None of this is a limitation we tolerate. It is the design.
Mistakes are not equally priced
The reason is economics, not caution. The cost of an error depends entirely on which side of the gate it happens.
- A wrong draft costs a click. Someone reads it, rejects it, the agent goes again.
- A wrong public reply costs trust.
- A wrong price on a live product costs money and cleanup.
The agent does most of the work. The human does the judgement. That split is what makes the whole thing usable.
Approval makes teams faster, not slower
This is the part people get wrong. A gate sounds like friction. In practice it is the opposite, because reviewing is faster than creating.
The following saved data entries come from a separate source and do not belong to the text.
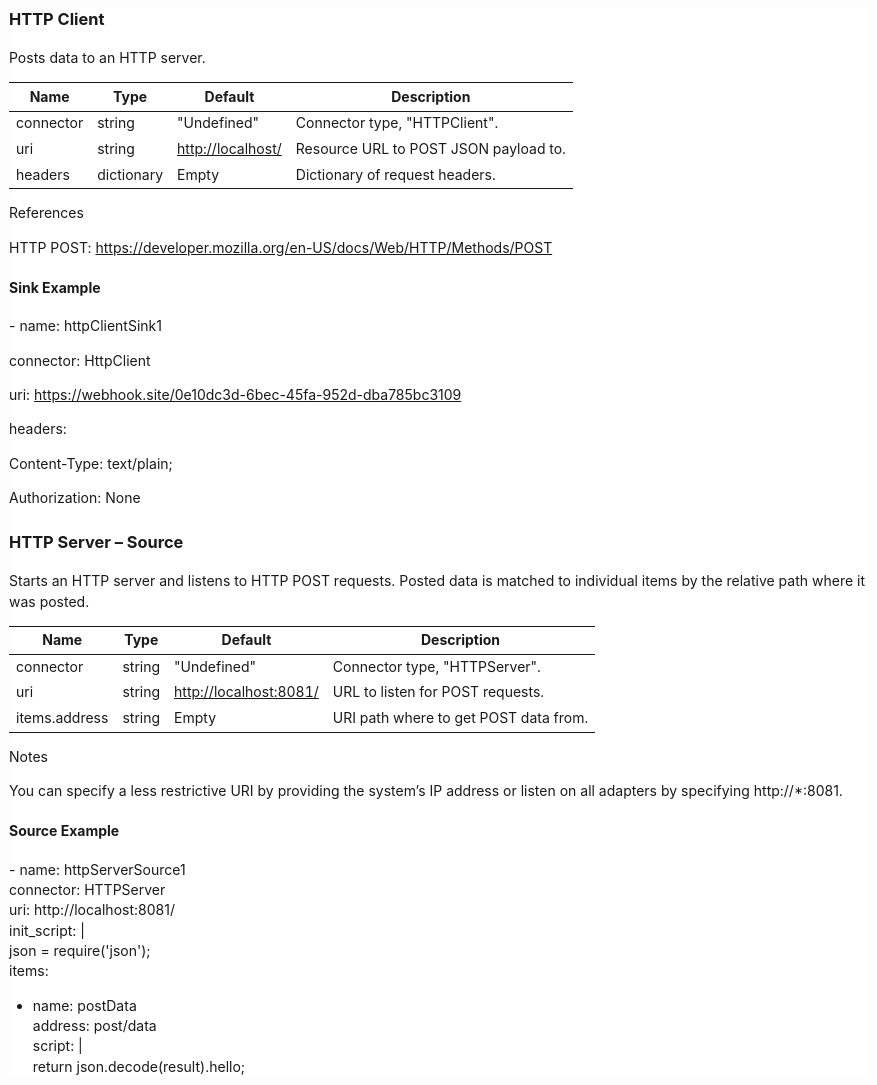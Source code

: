 ### HTTP Client

Posts data to an HTTP server.

| **Name**  | **Type**   | **Default**         | **Description**                       |
|-----------|------------|---------------------|---------------------------------------|
| connector | string     | "Undefined"         | Connector type, "HTTPClient".         |
| uri       | string     | <http://localhost/> | Resource URL to POST JSON payload to. |
| headers   | dictionary | Empty               | Dictionary of request headers.        |

References

HTTP POST: https://developer.mozilla.org/en-US/docs/Web/HTTP/Methods/POST

#### Sink Example

\- name: httpClientSink1

connector: HttpClient

uri: https://webhook.site/0e10dc3d-6bec-45fa-952d-dba785bc3109

headers:

Content-Type: text/plain;

Authorization: None

### HTTP Server – Source

Starts an HTTP server and listens to HTTP POST requests. Posted data is matched to individual items by the relative path where it was posted.

| **Name**      | **Type** | **Default**              | **Description**                       |
|---------------|----------|--------------------------|---------------------------------------|
| connector     | string   | "Undefined"              | Connector type, "HTTPServer".         |
| uri           | string   | <http://localhost:8081/> | URL to listen for POST requests.      |
| items.address | string   | Empty                    | URI path where to get POST data from. |

Notes

You can specify a less restrictive URI by providing the system’s IP address or listen on all adapters by specifying http://\*:8081.

#### Source Example

\- name: httpServerSource1  
 connector: HTTPServer  
 uri: http://localhost:8081/  
 init_script: \|  
 json = require('json');  
 items:  
 - name: postData  
 address: post/data  
 script: \|  
 return json.decode(result).hello;
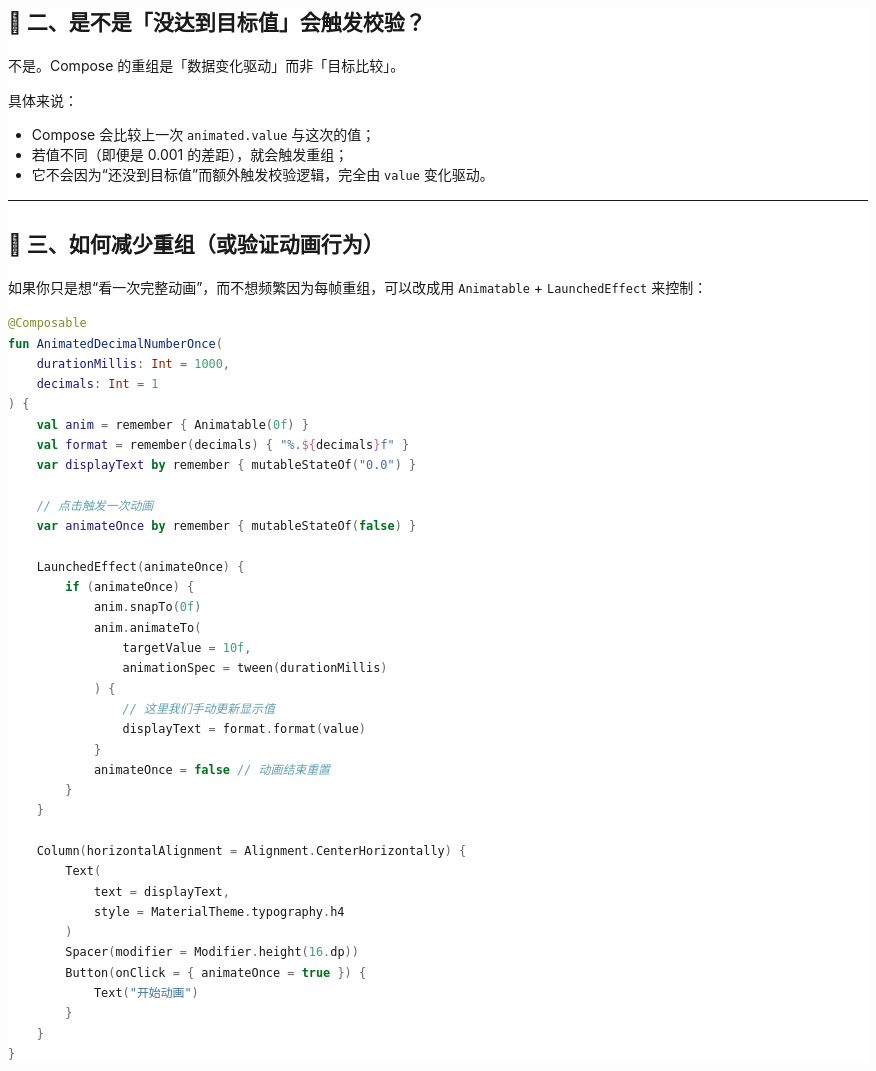 
## 🧠 二、是不是「没达到目标值」会触发校验？

不是。Compose 的重组是「数据变化驱动」而非「目标比较」。

具体来说：

* Compose 会比较上一次 `animated.value` 与这次的值；
* 若值不同（即便是 0.001 的差距），就会触发重组；
* 它不会因为“还没到目标值”而额外触发校验逻辑，完全由 `value` 变化驱动。

---

## 🧪 三、如何减少重组（或验证动画行为）

如果你只是想“看一次完整动画”，而不想频繁因为每帧重组，可以改成用 `Animatable` + `LaunchedEffect` 来控制：

```kotlin
@Composable
fun AnimatedDecimalNumberOnce(
    durationMillis: Int = 1000,
    decimals: Int = 1
) {
    val anim = remember { Animatable(0f) }
    val format = remember(decimals) { "%.${decimals}f" }
    var displayText by remember { mutableStateOf("0.0") }

    // 点击触发一次动画
    var animateOnce by remember { mutableStateOf(false) }

    LaunchedEffect(animateOnce) {
        if (animateOnce) {
            anim.snapTo(0f)
            anim.animateTo(
                targetValue = 10f,
                animationSpec = tween(durationMillis)
            ) {
                // 这里我们手动更新显示值
                displayText = format.format(value)
            }
            animateOnce = false // 动画结束重置
        }
    }

    Column(horizontalAlignment = Alignment.CenterHorizontally) {
        Text(
            text = displayText,
            style = MaterialTheme.typography.h4
        )
        Spacer(modifier = Modifier.height(16.dp))
        Button(onClick = { animateOnce = true }) {
            Text("开始动画")
        }
    }
}
```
A blog post that took the team zero minutes to write takes two minutes to approve. A product change that used to mean logging into a dashboard, finding the record and editing it carefully becomes reading one Slack message and replying yes.
The gate is also why the team actually uses the agents. Nobody hands real work to a system they cannot check. Give people a clear view of what the agent is about to do and they relax, delegate more and move quicker. Trust is the throughput.
Autonomy is earned
The gates are not permanent. They move.
A new capability starts in dry-run. It records its decisions and a human reads them. When the decisions are consistently right, the gate moves back a step. The comment agent earned live replies this way. The ad-comment hiding has not earned it yet, so it still runs dry.
This is the same way you treat a new hire. You do not give someone the keys on day one because they interviewed well. They earn each permission by being right repeatedly while someone is watching.
Map your own gates
If you are building an agent, the useful question is not "can it do this on its own." It is "what does a mistake here cost, and who should be standing at the gate." Here is a prompt to work that out for any workflow you are about to automate.
The rule
If your agent has to be perfect to be useful, the design is wrong.
Build the gate where mistakes get expensive. Then let the agent run hard up to it.